Within these worrying trends I would include the new anti-Semitism. The old anti-Semitism, depriving the Jew of all human rights, even the right to life, is tied to the new anti-Semitism, depriving the Jewish People of the right to live in a sovereign state.
After the Holocaust, the only place many Jews felt they could go was Israel.
Hanna Bar Yesha, a survivor of Auschwitz who lost her whole family in the Holocaust said, “On May 8, 1945, the last day of the war, I thought to myself, ‘Lord, I am now free. I am actually free to do whatever I want. But I have nowhere to go, where could I go?’ I had no one. There was no one to guide me. I was completely detached, I belonged to no one, I had just turned thirteen and at that moment I decided to come to Israel, because I wanted to belong to someone, but also to belong to my nation.”
Israel became the only sanctuary for Jews fleeing barbarism and extermination. Today, there are those who call for boycotts against Israel, the only democracy in the Middle East and one of the most free and open societies in the world.
These calls for boycotts and the assault on Israel’s legitimacy are an assault on the legitimacy of Hanna, other Holocaust survivors, their descendants and their sanctuary.
The Jewish right to self-determination should be unquestioned and unflinchingly supported, especially in Europe.
Those who question its legitimacy and call for a boycott, divestment and sanctions against Israel should similarly be seen by the European Union as unacceptable.
Any call from an official body or organization for a boycott against Israel should be outlawed. Anything less is immoral and illegitimate.
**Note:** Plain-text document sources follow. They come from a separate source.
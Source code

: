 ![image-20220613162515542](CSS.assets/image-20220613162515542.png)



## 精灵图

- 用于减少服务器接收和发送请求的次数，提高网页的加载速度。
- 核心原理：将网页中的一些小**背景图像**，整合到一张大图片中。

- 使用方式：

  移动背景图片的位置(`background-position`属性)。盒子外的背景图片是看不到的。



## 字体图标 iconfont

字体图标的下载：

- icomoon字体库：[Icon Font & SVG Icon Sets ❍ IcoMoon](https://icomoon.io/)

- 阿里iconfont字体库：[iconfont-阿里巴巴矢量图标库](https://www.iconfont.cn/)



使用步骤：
Another lesson of the Holocaust is that the Jewish people should have a ‘place under the sun,’ and that place is their historical homeland.
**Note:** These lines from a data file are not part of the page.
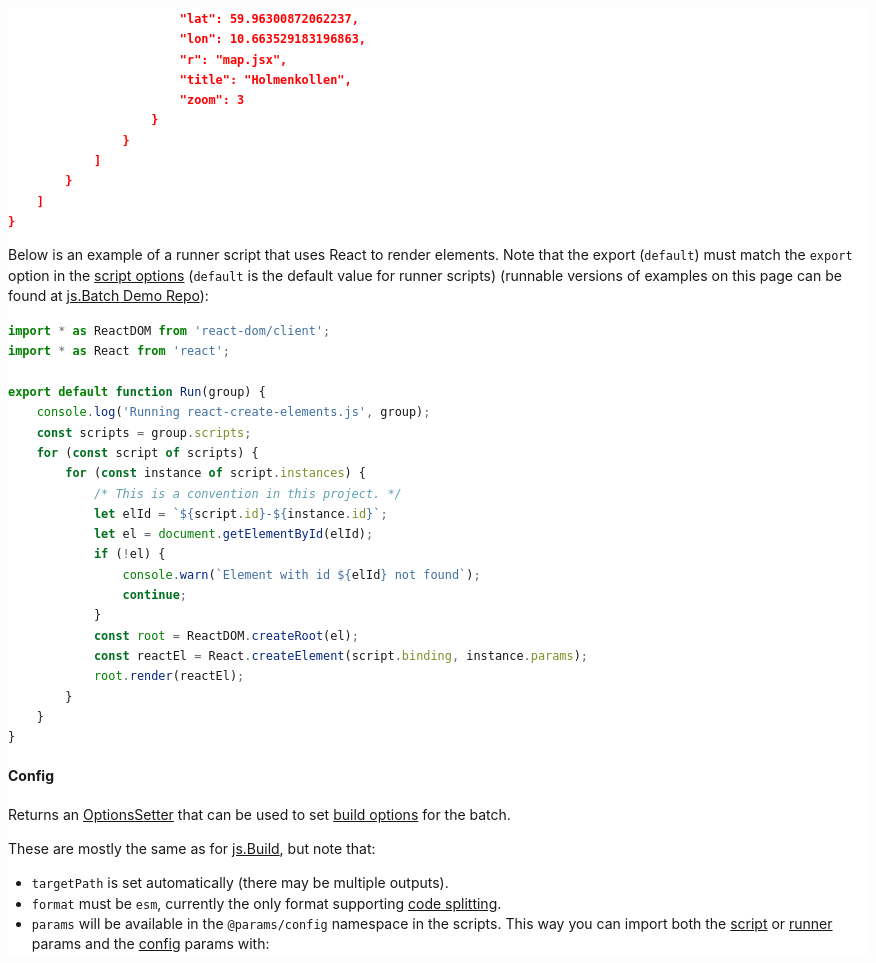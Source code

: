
 ```json
                        "lat": 59.96300872062237,
                        "lon": 10.663529183196863,
                        "r": "map.jsx",
                        "title": "Holmenkollen",
                        "zoom": 3
                    }
                }
            ]
        }
    ]
}
```

Below is an example of a runner script that uses React to render elements. Note that the export (`default`) must match the `export` option in the [script options] (`default` is the default value for runner scripts) (runnable versions of examples on this page can be found at [js.Batch Demo Repo]):


```js
import * as ReactDOM from 'react-dom/client';
import * as React from 'react';

export default function Run(group) {
	console.log('Running react-create-elements.js', group);
	const scripts = group.scripts;
	for (const script of scripts) {
		for (const instance of script.instances) {
			/* This is a convention in this project. */
			let elId = `${script.id}-${instance.id}`;
			let el = document.getElementById(elId);
			if (!el) {
				console.warn(`Element with id ${elId} not found`);
				continue;
			}
			const root = ReactDOM.createRoot(el);
			const reactEl = React.createElement(script.binding, instance.params);
			root.render(reactEl);
		}
	}
}
```



#### Config

Returns an [OptionsSetter] that can be used to set [build options] for the batch.

These are mostly the same as for [js.Build], but note that:

* `targetPath` is set automatically (there may be multiple outputs).
* `format` must be `esm`, currently the only format supporting [code splitting].
* `params` will be available in the `@params/config` namespace in the scripts. This way you can import both the [script] or [runner] params and the [config] params with:


[build options]: #build-options
[`Resource`]: https://gohugo.io/methods/resource/
[`Resources`]: /methods/page/resources/
[`Resources.Mount`]: /methods/page/resources/#mount
[`templates.Defer`]: /functions/templates/defer/
[code splitting]: https://esbuild.github.io/api/#splitting
[config]: #config
[ESBuild's code splitting]: https://esbuild.github.io/api/#splitting
[ESBuild]: https://github.com/evanw/esbuild
[group]: #group
[instance]: #instance
[JavaScript import]: https://developer.mozilla.org/en-US/docs/Web/JavaScript/Reference/Statements/import
[js.Batch Demo Repo]: https://github.com/bep/hugojsbatchdemo/
[js.Build]: https://gohugo.io/hugo-pipes/js/#options
[map]: https://gohugo.io/functions/collections/dictionary/
[OptionsSetter]: #optionssetter
[page bundles]: https://gohugo.io/content-management/page-bundles/
[params options]: #params-options
[runner]: #runner
[script options]: #script-options
[script]: #script
[SetOptions]: #optionssetter
[with]: https://gohugo.io/functions/go-template/with/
However, only 65 years after the end of the Holocaust the Jewish People face another dire and potentially catastrophic threat. We must learn from the past that when evil and hate rear their ugly heads we cannot react with tolerance and understanding, because intolerance will take advantage of our tolerance.
Today, the Iranian leadership denies the Holocaust openly while preparing the means to perpetrate another. The Iranians have made their goals clear; the question that remains is what the international community will do to prevent it?
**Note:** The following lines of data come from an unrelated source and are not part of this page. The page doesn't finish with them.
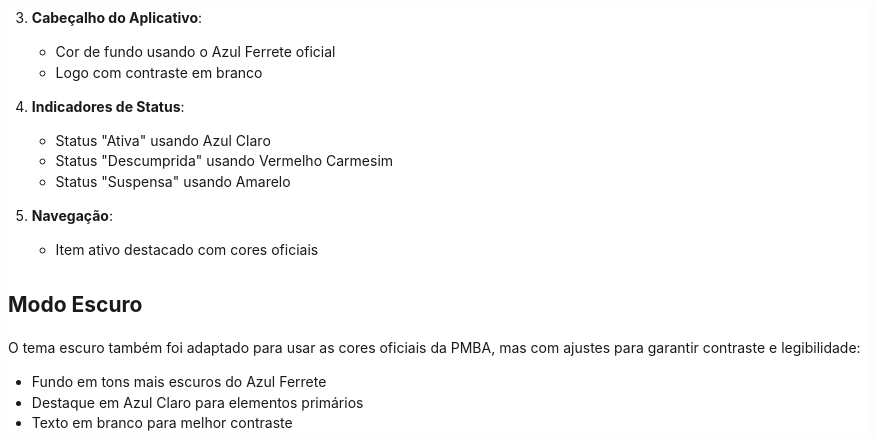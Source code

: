 3. **Cabeçalho do Aplicativo**:
   - Cor de fundo usando o Azul Ferrete oficial
   - Logo com contraste em branco

4. **Indicadores de Status**:
   - Status "Ativa" usando Azul Claro
   - Status "Descumprida" usando Vermelho Carmesim 
   - Status "Suspensa" usando Amarelo

5. **Navegação**:
   - Item ativo destacado com cores oficiais

## Modo Escuro

O tema escuro também foi adaptado para usar as cores oficiais da PMBA, mas com ajustes para garantir contraste e legibilidade:

- Fundo em tons mais escuros do Azul Ferrete
- Destaque em Azul Claro para elementos primários
- Texto em branco para melhor contraste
Almost 73 years ago, at Évian-les-Bains in France, the good, decent nations of the world met to discuss the situation of the Jews under Nazism.
The Nuremberg Laws had already been depriving Jews of many basic rights for three years.
Those nations who met at the Evian Conference sent a weak and feeble message to Hitler and the Nazis as they began building their plans for the final solution.
Some have even gone so far as to describe the Evian Conference as Hitler’s ‘Green Light for Genocide.’ As proof, only a few weeks later came the deadly and disastrous Kristallnacht. This was Hitler’s answer to the decent nations of the world who did not dare to act against him.
The West needs to learn from Evian and send strong messages followed by the threat of action to let Ahmadinejad and his cohorts know that their behaviour is unacceptable and will not be tolerated.
Anything less merely looks like encouragement in the eyes of the Iranian leaders.
What we need today is unity against the intolerant. We need to learn from Evian that our actions are being watched and assessed.
Any weakness in this unity will be scrutinized and abused. The global unity against evil must be absolute to face the dangers of today and defeat the intolerant. We cannot repeat past mistakes.
This year let us take another look at history and learn its lessons as we face a looming threat.
Tolerance and acceptance are extremely desirable qualities for an individual, but if not understood correctly, they can prove disastrous in the battle against evil and those intent on destruction.
Let this day of remembrance serve not just as a commemoration of the past but also as a lesson for the future, so that in the future we can once again proudly say the words ‘Never Again.’